How many experienced street riders have decided that track days aren't for them? After all, it's irresponsible to ride a bike like that on the street. What good are racing skills to me? That would be crazy for a street rider like me to go to a track day. Not as crazy as you might think. While I agree that it's not acceptable to ride like a racer on the streets, not everything in a track day only applies to racers. Riders will be able to explore how far their bike will really lean. They'll get to know how to work better with the bike's dynamics. They'll understand cornering lines better. These are just a few examples. Bottom line is that next time something happens that's beyond our control there's a few more tools available. Maybe the rider will never use these things but by pushing preconceived limits these tools are now in the tool chest.
Back to Steve. Someone else made a comment that it would have been different if Steve had been partway home when the snow started. My question is how? Looks to me like either way there's riding in snow and ice involved. Would it be any more comforting to crash closer to home?
That's really the crux of the matter as I see it. That part of the country is known for cold, snow, and ice. Sometimes it's unpredictable. It's beyond our control. ( familiar theme, here? ) What do you do if you get partway home and it started to snow? Park the bike and walk? What if that's just not an option? Then you do the best you can. Steve took the opportunity to test things out. By the way, I really don't see how a guy riding slowly on a scooter presented a big hazard to other drivers. You know who the most vulnerable one was in this situation.

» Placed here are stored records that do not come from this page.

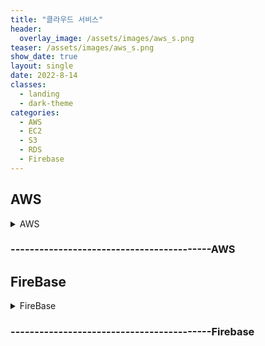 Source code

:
 ```yaml
---
title: "클라우드 서비스"
header:
  overlay_image: /assets/images/aws_s.png
teaser: /assets/images/aws_s.png
show_date: true
layout: single
date: 2022-8-14
classes:
  - landing
  - dark-theme
categories:
  - AWS
  - EC2
  - S3
  - RDS
  - Firebase
---
```


## AWS 

<details>
<summary> AWS </summary>
<div markdown="1">  

### 클라우드 서비스
물리적 자원 혹은 논리적 자원을 <u> 대여</u>하는 것

### 만약 서버를 하나 구축한다고 가정했을 때 
1. 자신의 집에 장비를 직접 구축
2. 클라우드 서비스에서 자원을 대여받는 것  
- 클라우드 서비스의 장점
1. 장비가 필요없음 따라서 구매나 관리가 필요없음
2. 서버의 확장 또는 축소에 대응하기 좋다.

애플리케이션 구축에 필요한 서비스들을 돈을 주고 대여하는 것 
### 비용절감에 매우 효과적이다.

<u>시작 전 계정 생성 및 계좌 등록 진행</u>



<details>
<summary> 1. EC2 </summary>
<div markdown="1">

Elastic Compute Cloud의 약자이며
<u>물리적인 자원</u>을 대여해주는 것

### 특징 
- 원하는 만큼 CPU ,디스크 등 자원을 선택하여 대여할 수 있음
- 여러가지 OS 선택이 가능하다.

### EC2 요금

- 온디맨드 : 쓰는만큼 돈을 내는 것
운영체제와 지역에 따라 금액이 달라지니 확인 필
- 인터넷에서 Amazon EC2로 데이터 전송 시 무료
- Amazon EC2에서 인터넷으로 데이터 전송 시 1GB/월 무료 이후 참고
- 저장공간 , 고정IP등 추가적인 요금 확인

### EC2의 자원 생성

##### <u>인스턴스 1개가 컴퓨터 1개라고 생각</u>
##### 프리 티어 사용가능으로 셋팅

1. AWS 웹 브라우저 접속 후 <u>아시아 태평양(서울)로 지역설정</u> 
2. 서비스에서 EC2를 찾은 후 인스턴스 탭에서 인스턴스 시작 클릭
- Quick start -> Amazon Linux(OS)로 선택
- 키 페어 설정 저장 된 파일을 잘 보관해야 함
- 나머지 기본 값으로 진행 

### EC2의 어플 배포

Node.js 어플

1. 생성한 인스턴스 우측 하단에  <u> Iv4 퍼블릭 IP주소</u>를 복사
2. 터미널 실행
- 다운로드 받은 keypair가 있는 폴더로 이동
```
chmod 400 testKey.pem
```
- 위 명령어로 400권한으로 조정
#####  원격 제어

```
ssh -i testKey.pem ec2-user@13.124.89.173
```
- ssh -i 키페어파일 ec2-user@IV4 퍼블릭 IP
- 이후 등록 확인 메시지 yes 입력

3. NVM(Node Version Manager).sh 설치

[Github_link]('https://github.com/nvm-sh/nvm/blob/master/README.md')
```
curl -o- https://raw.githubusercontent.com/nvm-sh/nvm/v0.39.1/install.sh | bash
```
- ssh 터미널 창에서 아래 명령어로 설치

```
export NVM_DIR="$([ -z "${XDG_CONFIG_HOME-}" ] && printf %s "${HOME}/.nvm" || printf %s "${XDG_CONFIG_HOME}/nvm")"
[ -s "$NVM_DIR/nvm.sh" ] && \. "$NVM_DIR/nvm.sh" # This loads nvm
```
- 환경변수 설정

```
nvm install --lts
```
- --lts (안정적인 버전 사용)을 사용하여 노드 다운로드

```
nvm use --lts
```
- 위 명령어로 --lts 버전으로 스위칭

4. App 폴더 생성
```
mkdir App
cd App
```

5. Express 패키지 설치

```
npm i -S express
```

6. Node.js 앱 생성
 
```
vi index.js
```
- vi 편집기를 이용하여 다음 코드 작성

```Javascript
const express = require('express')
const app = express()

app.get('', async (req, res) => {
    res.send("Hello World\n")
})

app.listen(3000, () =>{
    console.log("App is listening 3000 port")
})
```
- esc -> :wq로 저장 후 닫기

```
node index.js 
```
- index.js 파일 실행 후 확인

7. 동일 인스턴스 내 Get 요청 보내기

- 위 2번 과정 중 ssh명령어를 이용하여 추가로 동일한 인스턴스 접근 (터미널 2개)

```
curl http://localhost:3000
```
- 위 명령어로 인스턴스 내 로컬호스트 get요청 후 Hello World 결과 확인

8. 외부에서 Get 요청

-  AWS 인스터스 화면에서 
    - 인스턴스 설명 -> 자신의 보안그룹 선택
- 인바운드 규칙 편집
    - 규칙 추가
    - 3000포트 추가
    - 0.0.0.0/0
    - 설명 : node.js 
    - 규칙 저장
### 전세계에 3000포트 개방

- 자신의 퍼블릭 IP 13.124.89.173:3000으로 확인

### EC2 자원 삭제

1. keypair.pem파일 삭제
2. 아마존 콘솔 -> 인스턴스 종료
3. 추가적으로 만든 보안그룹이 있다면 삭제
- 인스턴스가 종료된 이후에 삭제가 가능
4. EC2 대시보드  -> 삭제 확인
- 바로 삭제되지 않고 어느정도 시간이 소요된 후 삭제가 될 수있다.



</div>
</details>

### -----------------------EC2 


<details>
<summary> S3 </summary>
<div markdown="1">

Simple Storage Service 

S3는 하드디스크와 같은 저장공간이라고 생각하면 된다.
보관뿐만아니라 파일 서버로도 사용이 가능하며 자동으로 유지 기능도 제공해준다.
CRUD (Create Read Update Delete)를 할 수 있도록!


### S3 목적
- 중요한 프로젝트에서 중요한 내용이 들어있는 중요한 파일을 안전하게 관리하기 위함

### S3 구성요소 3인방

1. Bucket 
- 하나의 프로젝트가 Bucket 
2. Folder
3. Object(File)
- S3에서는 File + 부가적인 정보를 Object라고 표현한다.
- 쉽게 Object = file이라고 생각하자


### S3 버킷(Bucket) 생성
- 버킷 만들기 후 이름을 만들고(중복 불가) 진행
- 버전 관라 : 수정된 과거 내용도 보관 (설정 X)
- 서버 액세스 로깅 : 웹서버로 이용시 접근 내용을 기록 (설정 X)
- 기본 암호화 : 파일을 업로드할 때 암호화된 상태로 보관 (설정 X)
- 퍼블릭 액세스 설정: 파일을 공개파일로 설정 
    - 새 퍼블릭 ACL 및 퍼블릭 객체 업로드 (체크 해제)
    - 퍼블릭 ACL을 통해 부여된 퍼블릭 액세스 권한 제거(체크 해제)
- 버킷만들기 
##### 수정 가능

### S3 폴더(Folder) 생성
- 버켓 -> 객체 탭 -> 폴더만들기
- 이름바꾸기는 어려움 

### S3 객체(Object) 생성
- 원하는 폴더 또는 파일을 드래그앤드랍
- 중요도/속도/안정성 등에 따라 비용이 달라진다 자신의 상황에 맞게 스토리지 클래스 설정
    - 스탠다드로 진행

#### 객체(Object) 공유
- 객체 클릭 후 객체 개요
    - 객체 URL로 공유
- 접근 거부 시 권한 변경 방법(1)
    - 객체 클릭 후 권한 
    - 객체 소유권 - ACL 활성화
    - ACL(액세스 제어 목록) 모든 사람(퍼블릭 액세스) 읽기 체크
- 접근 거부 시 권한 변경 방법(2)
    - 객체 클릭 후 우측 상단(객체 작업)
    - ACL을 사용하여 퍼블릭으로 설정 클릭



### S3 스토리지 클래스

- 스탠다드
    - 가장 많이 사용하며 잘 모른다면 사용
- 스탠다드 -IA
    - 수명이 길고 자주 액세스하지 않는 데이터 
- 단일 영역 -IA
    - 스탠다드 IA와 비슷하지만 중요하지 않은 데이터
- 중복 감소(권장 안함)
    - 권장 안함...
- Amazon Clacier
    - 영수증 등 보관만 하는 용도 (꺼내오는데 오랜시간이 걸림)
모든 클래스는 장.단점이 존재하며 자신한테 맞는 클래스를 정하는게 중요

- 저장공간, 사용, 전송 요금등이 다 다르다.
- 모든 데이터 수신은 무료이다. 송신은 요금표 참조
- 저장/GET/PUT에 따라 요금이 다름

</div>
</details>

### -----------------------S3


<details>
<summary> CloudFront  </summary>
<div markdown="1">

ColudFront = Cache Server + CDN

#### Cache 
- 사용자에게 1번 보낸적이 있다면 그 기록을 저장해서 다음번에 그 데이터를 이용

#### CDN 
Content Delivery Network
- 전세계 어디에 있던지 빠르게 서비스를 제공
- 전세계에 있는 엣지 로케이션을 통해 사용자에게 웹 서비스를 제공

EC2로 만든 웹서버를 이용하여 실습

### CloudFront 생성
1. 서비스 -> 네트워킹 및 컨테츠 전송 -> CloudFront 클릭

- 요청 Clinet -> Cloud Front(Distribution) -> Web Server(Origin) 
- 전달 Clinet <- Cloud Front <- Web Server 
- 이후 동일한 요청에 대해서 Clinet <-> Cloud Front 

2. CloudFront 배포 생성
- 원본 도메인 선택 : 웹서버 주소 (도메인 만)
- HTTP Port : Origin(포트 번호)
위 2가지만 설정 후 생성

####  #일반적인 웹서버보다 더 빠른 서비스 제공이 가능하나 동적으로 반응하지는 못함 즉 신선도가 떨어짐!! 이를 해결해야 함

### 캐쉬 설정

만들어진 CloudFront 탭 -> 행동 클릭 -> Object Caching : Use Origin Cache Headers 

WEB Browser -> Colud Front -> WEB Server
- Chche-Control : max-age = 60
    - 60초동안 유효하니 Server에게 다시 요청 필요없음
WEB Browser <- Colud Front <- WEB Server 

CloudFonrt는 캐쉬를 24시간동안 유지한다 이 때 웹서버에 코드에서 캐쉬 유효시간하고 맞춰주는 작업이 필요하다.

###  캐쉬 무효화
- Create Invaltidation : 파일 무효화 
-  index.php(무효화 하려는 파일 혹은 경로)
유료 시스템임 


</div>
</details>

### -----------------------CloudFront

<details>
<summary> RDS  </summary>
<div markdown="1">

Amazon Relational Database Service 


### 데이터베이스 생성

1. 서비스 -> 데이터베이스 -> RDS -> 인스턴스 생성
2. RDS는 여러개의 관계형데이터베이스를 빌려줌
    - MySQL 설정 -> 프리티어 옵션만 선택(무료)
3. DB 인스턴스 클래스 
    - 데이터베이스 컴퓨터의 사양 설정
    - 프리티어로 설정했기때문에 나머지는 선택불가
    - 언제든지 업그레이드 가능
4. 다중 AZ배포 (Availiabilty Zone)
    - 서로 다른 가용성 지역에 RDS DB 생성
    - 데이터의 유실을 방지
    - 비용 2배

5. 스토리즈 유형
    - 데이터를 저장하는 디스크 범용(SSD)제공
    - 용량이 커지면 요금도 올라감
    - 용량이 커지면 속도도 올라감
프로지버닝된 IOPS(SSD) : 더 비싸지만 빠르며 용량과 속도를 따로 설정이 가능하다.

6. 설정 -> 정보 입력

7. 고급 설정 구성 -> 네트워크 및 보안

- VPC : 외부로부터 독립된 안전한 네트워크를 구성
    - 같은 VPC안에 EC2를 사용하여 안전하게 접근가능

- 퍼블릭 액세스 가능 : 같은 VPC안에서 허가된 인원만 접속가능

8. 백업 보존 기간 설정 가능

### 퍼블릭 방식으로 접속

1. 생성된 RDS 수정 -> 퍼블릭 액세스 가능을 즉시 적용하여 수정

2. 엔드포인트 - > 데이터베이스 주소

3. mysql -h 데이터베이스 주소 -u 생성시 아이디 -p
-> 비밀번호 입력 후 접속

- 접속이 안될 시 보안그룹에서 허용범위가 달라서 그럴 수 있음
    - 보안그룹 -> 인바운드 -> 유형(MySQL)선택 -> 소스(위치무관 또는 내 IP(안전))  -> 저장

### 비공개 상태로 접속

같은 VPC안에서 EC2인스턴스가 RDS에 접속할 수 있게하는방법 (상당히 안전)

1. 기존 퍼블릭 액세스 가능성을 아니요를 선택 후 즉시 적용하여 수정
2. 보안그룹 -> 인바운드 -> 모두 설정 제거 (아무것도 없게)

3. 가장 저렴한 EC2 인스턴스를 생성
    - 네트워크 VPC를 RDS와 같은 값으로 설정
    - 퍼블릭 IP 자동 할당 -> 활성화
    - 보안그룹 : 22포트(SSH 방법) 
    - 생성

4. 퍼블릭 주소 또는 DNS 주소로 원격제어 시작

```
ssh ubuntu@주소 -i keypare.pem
```

5. mysql 설치 필요 

```
sudo apt update
sudo apt install mysql-clinet
```
6. RDS 에서 엔드포인트 주소 복사

```
mysql -h엔드포인트 주소 -이름 -p 
```
접속 불가 -> 보안그룹 수정 필요

7. 보안그룹 등록 (2가지 방법 존재하며 2번 추천)
- 1. EC2 인스턴스 -> IP주소를 RDS 보안그룹에 등록 
- 2. EC2 인스턴스가 속해 있는 보안그룹 접속 후 보안그룹 아이디를 복사
    - RDS 보안그룹 -> 인바운드 
    - 유형(MySQL) 
    - 소스 : 복사해둔 EC2 보안그룹 등록

6번 명령어 재실행

항상 EC2를 경유해서 RDS를 접속해야한다는 불편함은 존재하지만 그만큼 안전성이 증가한다.

### 모니터링

RDS -> CloudWatch(컴퓨터의 하드웨어)

- DB 연결: 클라이언트가 DB에 접속하는 횟수
- 여유 스토리지 공간 : DB에 저장할 수 있는 공간
- 사용 가능한 메모리 : 메모리가 꽉 차있으면 느림
- IOPS 쓰기/읽기 : Input Output Per Second 초당 입출력 

확장 모니터링(유료 서비스) 

실시간으로 프로그램의 현재상황을 전달해줌 훨씬 더 정교함

</div>
</details>

### -----------------------RDS

</div>
</details> 

### ------------------------------------------AWS 

## FireBase

<details>
<summary> FireBase </summary>
<div markdown="1">

## 1. Firebase 홈페이지 접속

→ <>(웹) 클릭

→ 앱 등록(별 다른 체크 X)

→ Firebase SDK 추가 파트

자바스크립트 코드에서 아래 부분만 가져온다.

```jsx
const firebaseConfig = {
    apiKey: "자신의 api Key",
    authDomain: "개인 정보",
    projectId: "자신의 프로젝트 ID",
    storageBucket: "Bucket 정보",
    messagingSenderId: "개인 정보",
    appId: "개인 정보",
    measurementId: "개인 정보"
  };
// 위 코드만 복사한다. 

// 다운받은 비공개 키를 해당 폴더로 옮긴 후 아래코드를 config 안에 추가 
serviceAccount: "다운받은 비공개 키" 
```

프로젝트 설정 → 상단에 서비스 계정 → python코드로 서비스 계정만들기  → 새 비공개 키 생성

위 방법으로 비공개 키를 다운받은 후 서비스 계정을 이용하여 등록

## 2. Python 실행

→ 파이썬에서 파이어베이스를 제어하기 위해 pyrebase 설치

```bash
pip install pyrebase4
pip install firebase_admin
## 위 명령어를 터미널에서 실행하여 pyrebase 라이브러리 설치
```

### 다운받은 서비스계정를 이용하여 Pyrebase4 제어

```python
from distutils.command.config import config
import pyrebase

config = {
    "apiKey": "AIzaSyBqQjlNppEdPpjZrA64zEgkKfAIIPo-TE8",
    "authDomain": "ossvideo-5e684.firebaseapp.com",
    "projectId": "ossvideo-5e684",
    "storageBucket": "ossvideo-5e684.appspot.com",
    "messagingSenderId": "798635139551",
    "appId": "1:798635139551:web:b76ed3012d82202bb2646a",
    "measurementId": "G-JFF15R9GQ8",
    "serviceAccount": "serviceAcc.json" ## 다운받은 비공개 키
}
### Database URL 에러가 뜨는데 이 때 리얼타임 데이터베이스를 생성해야한다.
### DatabaseURL 추가 코드

from distutils.command.config import config
import pyrebase

config = {
    "apiKey": "AIzaSyBqQjlNppEdPpjZrA64zEgkKfAIIPo-TE8",
    "authDomain": "ossvideo-5e684.firebaseapp.com",
    "databaseURL":"https://ossvideo-5e684-default-rtdb.firebaseio.com/", ## 데이터베이스 추가
    "projectId": "ossvideo-5e684",
    "storageBucket": "ossvideo-5e684.appspot.com",
    "messagingSenderId": "798635139551",
    "appId": "1:798635139551:web:b76ed3012d82202bb2646a",
    "measurementId": "G-JFF15R9GQ8",
    "serviceAccount": "serviceAcc.json"
    
}

firebase = pyrebase.initialize_app(config)
```

### storge에 영상 저장하고 다운로드 받기 + 리얼타임 데이터 베이스에 저장

```python
from distutils.command.config import config
import pyrebase
import json

config = {
    "apiKey": "AIzaSyBqQjlNppEdPpjZrA64zEgkKfAIIPo-TE8",
    "authDomain": "ossvideo-5e684.firebaseapp.com",
    "databaseURL":"https://ossvideo-5e684-default-rtdb.firebaseio.com/", ## 데이터베이스 추가
    "projectId": "ossvideo-5e684",
    "storageBucket": "ossvideo-5e684.appspot.com",
    "messagingSenderId": "798635139551",
    "appId": "1:798635139551:web:b76ed3012d82202bb2646a",
    "measurementId": "G-JFF15R9GQ8",
    "serviceAccount": "serviceAcc.json" ## 다운받은 비공개 키
}

firebase = pyrebase.initialize_app(config)
## firebase 실행
storage = firebase.storage()

#####   데이터 업로드 #####
## 첫 번째는 데이터베이스에 보여지길 원하는 이름을 적고 그 다음에는 업로드할 파일의 경로를 적어준다.
# storge.child("fire").put(r"video/fire.mp4")
#####   데이터 업로드 #####

#####   데이터 다운로드 #####
## 첫 번째는 다운로드 하고싶은 파일에 이름을 적고 그 다음에는 다운로드 받은 파일을 로컬 pc에 저장할 이름이다.
# storage.download("fire", "fires.mp4")
#####   데이터 다운로드 #####

#####   Realtime 데이터베이스 업로드 #####
fileUrl = storage.child("Videos/"+"fire").get_url(1) #0은 저장소 위치 1은 다운로드 url 경로
# print(fileUrl)
db = firebase.database()
d = {} 
d["fire"] = fileUrl
data = json.dumps(d)
results = db.child("files").push(data)
print("OK")
#####   Realtime 데이터베이스 업로드 #####

## 데이터베이스에 저장된 모드 값들 출력
files = db.child("files").get().val() #딕셔너리로 반환된다.
print(files)
```

### Realtime database 보다 Cloud firestore가 더 좋다고 하니 Cloud firestore 데이터 베이스에 영상을 저장하는 방법

- 기본 접근 방법

```python
#-*- coding:utf-8 -*-

import collections
from firebase_admin import credentials
from firebase_admin import firestore
import firebase_admin

credpath = r"serviceAcc.json" ##다운받은 serviceAcc 경로
login = credentials.Certificate(credpath)
## firebase app 시작

firebase_admin.initialize_app(login) 

## 데이터베이스에서 값 가져오기
db = firestore.client()
collection =  db.collection("Video").stream()
# print(collection)
## Json 형태에 데이터가 들어있음

## 데이터베이스에 값 쓰기

Video = db.collection("Video")
Video.document("Wild").set({
    'class' : "Wild boar" ,
    'age'  : 10
})
```

- 영상 업로드… 맞는지는 확인 필요

```python
### Cloud firestore ###

#-*- coding:utf-8 -*-
from firebase_admin import firestore
from firebase_admin import credentials
import firebase_admin
import time
from datetime import datetime
import os

credpath = r"serviceAcc.json" ## 다운받은 service Acc 경로
login = credentials.Certificate(credpath)
firebase_admin.initialize_app(login)

db = firestore.client()
collection = db.collection("Video").stream()
print(collection)
## Json 형태에 데이터가 들어있음

#####  데이터베이스에 값 저장 #####
Video = db.collection("Video")
Video.document("FIRE").set({
    'date' : datetime.today().strftime("%Y%m%d_%H%M%S"),
    'url' : json.dumps(fileUrl)
})
#####  데이터베이스에 값 저장 #####
```


</div>
</details>

### ------------------------------------------Firebase 





<!-- <details>
<summary>  </summary>
<div markdown="1">

</div>
</details>  -->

Would Steve purposely set out to ride in heavy snow again? I don't think so. I'm pretty proud of the fact that only Gary and I are crazy enough to do things like that. Come on, Gary, you 've said you're settling down but I know you want to, don't you? I know, I'm sick. Deal with it. Does Steve know he could handle it if the situation ever forced him into it? Bet your riding boots. It was a calculated risk like a lot of other things in our lives, sure. The time for the attempt had come. His riding level was such that the pump was primed. It was a critical step in the process. How many other riders can rest assured of their own ability to take care of themselves if the need arose?
I preach the gospel of knowing your limits then riding within them. Everyone's limits are different. It's not all about the expanding of those limits even though that happens during the journey. I'm never satisfied and keep stretching just a little more but I'm not "normal". For the normal rider it's primarily about finding out for sure what the limits realistically are. How will one know unless through testing?
Thankfully for your tired eyes, it's time to gear up and head for home through the Big City traffic. You can bet I'll be looking where I want to go. I'll be thinking of the ride, not the fall. It's going to be a great ride!